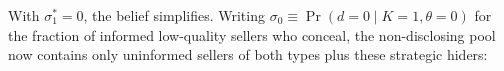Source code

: With $\sigma_1^*=0$, the belief simplifies. Writing $\sigma_0\equiv\Pr(d=0\mid K=1,\theta=0)$ for the fraction of informed low-quality sellers who conceal, the non-disclosing pool now contains only uninformed sellers of both types plus these strategic hiders:
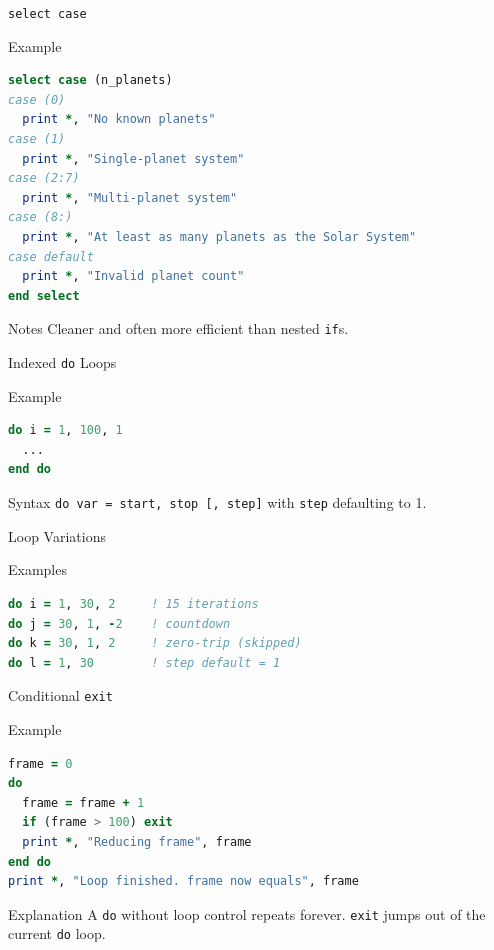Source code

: \begin{frame}[fragile]{\texttt{select case}}
  \begin{block}{Example}
\begin{lstlisting}[language=Fortran]
select case (n_planets)
case (0)
  print *, "No known planets"
case (1)
  print *, "Single-planet system"
case (2:7)
  print *, "Multi-planet system"
case (8:)
  print *, "At least as many planets as the Solar System"
case default
  print *, "Invalid planet count"
end select
\end{lstlisting}
  \end{block}
  \begin{block}{Notes}
    Cleaner and often more efficient than nested \texttt{if}s.
  \end{block}
\end{frame}

\begin{frame}[fragile]{Indexed \texttt{do} Loops}
  \begin{block}{Example}
\begin{lstlisting}[language=Fortran]
do i = 1, 100, 1
  ...
end do
\end{lstlisting}
  \end{block}
  \begin{block}{Syntax}
    \texttt{do var = start, stop [, step]} with \texttt{step} defaulting to 1.
  \end{block}
\end{frame}

\begin{frame}[fragile]{Loop Variations}
  \begin{block}{Examples}
\begin{lstlisting}[language=Fortran]
do i = 1, 30, 2     ! 15 iterations
do j = 30, 1, -2    ! countdown
do k = 30, 1, 2     ! zero-trip (skipped)
do l = 1, 30        ! step default = 1
\end{lstlisting}
  \end{block}
\end{frame}

\begin{frame}[fragile]{Conditional \texttt{exit}}
  \begin{block}{Example}
\begin{lstlisting}[language=Fortran]
frame = 0
do
  frame = frame + 1
  if (frame > 100) exit
  print *, "Reducing frame", frame
end do
print *, "Loop finished. frame now equals", frame
\end{lstlisting}
  \end{block}
  \begin{block}{Explanation}
    A \texttt{do} without loop control repeats forever. \texttt{exit} jumps out of the current \texttt{do} loop.
  \end{block}
\end{frame}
====================
What this exercise asks for is every line of the data above with the word "fragile".

: \begin{frame}[fragile]{\texttt{select case}}
\begin{frame}[fragile]{Indexed \texttt{do} Loops}
\begin{frame}[fragile]{Loop Variations}
\begin{frame}[fragile]{Conditional \texttt{exit}}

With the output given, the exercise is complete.